Il solido legame con i Carraresi è confermato dal fatto che, nel primo semestre del 1322, Rolando fu vicario di Niccolò da Carrara, allora podestà di Bologna. Nella primavera del 1323 fu, insieme a Marsilio da Carrara, presso il duca di Carinzia per esporgli le condizioni della pace tra intrinseci e fuoriusciti padovani. Il 14 giugno 1324 fu tra i testimoni dell’investitura di alcuni possessi del monastero veneziano di S. Cipriano a Obizzo da Carrara. Come dimostra una postilla autografa nel ms. Wolfenbüttel, Herzog August-Bibliothek, Gudiano lat. 2, era a Padova il 21 di quello stesso mese, quando entrò in città Enrico di Carinzia. Sono queste le ultime testimonianze note di Rolando in vita. In un atto del 5 marzo 1326 risulta infatti già morto.
Lo zio Lovato gli dedicò il perduto De conditionibus urbis Padue et peste Guelfi et Gibolengi nominis, l’amico Mussato il Contra casus fortuitos.

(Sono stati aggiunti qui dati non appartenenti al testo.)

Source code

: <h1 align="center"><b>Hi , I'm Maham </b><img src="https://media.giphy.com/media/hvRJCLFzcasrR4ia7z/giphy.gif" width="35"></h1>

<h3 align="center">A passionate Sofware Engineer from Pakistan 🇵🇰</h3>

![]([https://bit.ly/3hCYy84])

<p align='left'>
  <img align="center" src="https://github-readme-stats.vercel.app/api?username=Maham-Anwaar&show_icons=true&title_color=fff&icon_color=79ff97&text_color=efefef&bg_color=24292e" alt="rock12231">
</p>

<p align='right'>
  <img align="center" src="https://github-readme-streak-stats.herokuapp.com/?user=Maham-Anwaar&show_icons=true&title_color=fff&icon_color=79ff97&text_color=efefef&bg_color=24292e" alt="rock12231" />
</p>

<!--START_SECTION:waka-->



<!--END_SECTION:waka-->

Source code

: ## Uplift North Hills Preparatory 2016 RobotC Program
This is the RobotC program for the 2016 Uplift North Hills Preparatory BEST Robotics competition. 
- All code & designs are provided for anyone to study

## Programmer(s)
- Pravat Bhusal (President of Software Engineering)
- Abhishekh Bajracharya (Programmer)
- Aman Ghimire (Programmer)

Testimoniano il suo interesse per i classici due codici, il già citato Gud. lat. 2 e il Vat. lat. 1769. Il primo, una ricca raccolta di opere di Cicerone, fu realizzato nel secondo decennio del XIV secolo e decorato dal miniatore Nerio. Rolando ne fu con ogni probabilità il committente; nel manoscritto sono di sua mano le rubriche iniziali e finali delle opere e un certo numero di postille. Alcuni dei marginalia rimandano alla lettura di opere di Aristotele; altri confermano i rapporti di amicizia con Mussato.
Probabilmente realizzato nello stesso periodo, il Vat. lat. 1769, anch’esso decorato da Nerio, è una monumentale edizione degli opera omnia di Seneca. Anche qui Rolando vergò rubriche iniziali e finali, alcune glosse, e interventi filologici sui testi. Di sua mano è la titulatio della nota di Lovato sui metri di Seneca, tràdita alla c. 246v. Ivi Rolando annota anche di aver visto a Roma «apud ecclesiam Sancti Pauli» un’epigrafe antica relativa a Lucano. Concordemente ritenuta spuria dal XVII secolo, l’iscrizione è considerata da Guido Billanovich un falso di Rolando (e di Mussato). Si segnala che Georg Fabricius, sul finire del XVI secolo, dichiarò di averla letta nella dimora di Giovanni Colocci, nella cui cospicua raccolta epigrafica non mancavano per altro molti falsi.
Fonti e Bibl.: A. Mussato, Historia Augusta Henrici VII et alia quae extant opera, Venetiis 1636; Id., De gestis Henrici VII Cesaris, De gestis Italicorum, I-VII, in RIS, X, 2, a cura di L.A. Muratori, Mediolani 1727, coll. 9-686; G. Verci, Storia della marca Trivigiana e Veronese, VIII, Venezia 1788; A. Gloria, Monumenti dell’Univer-sità di Padova (1222-1318), Venezia 1884, pp. 299-303; L. Padrin, Sette libri inediti del “De gestis Italicorum” di A. Mussato, Venezia 1903; Constitutiones et Acta Publica Imperatorum et Regum (1298-1313), ed. J. Schwalm, in MGH, Leges, IV, 2, Hannoverae-Lipsiae 1906-1911, n. 982; F. Ferreti, Le opere, a cura di C. Cipolla, I-II, Roma 1908-1914; G. Cortusi, Chronica de novitatibus Padue et Lombardie, a cura di B. Pagnin, in RIS2, XII, 5, Bologna 1941-1975.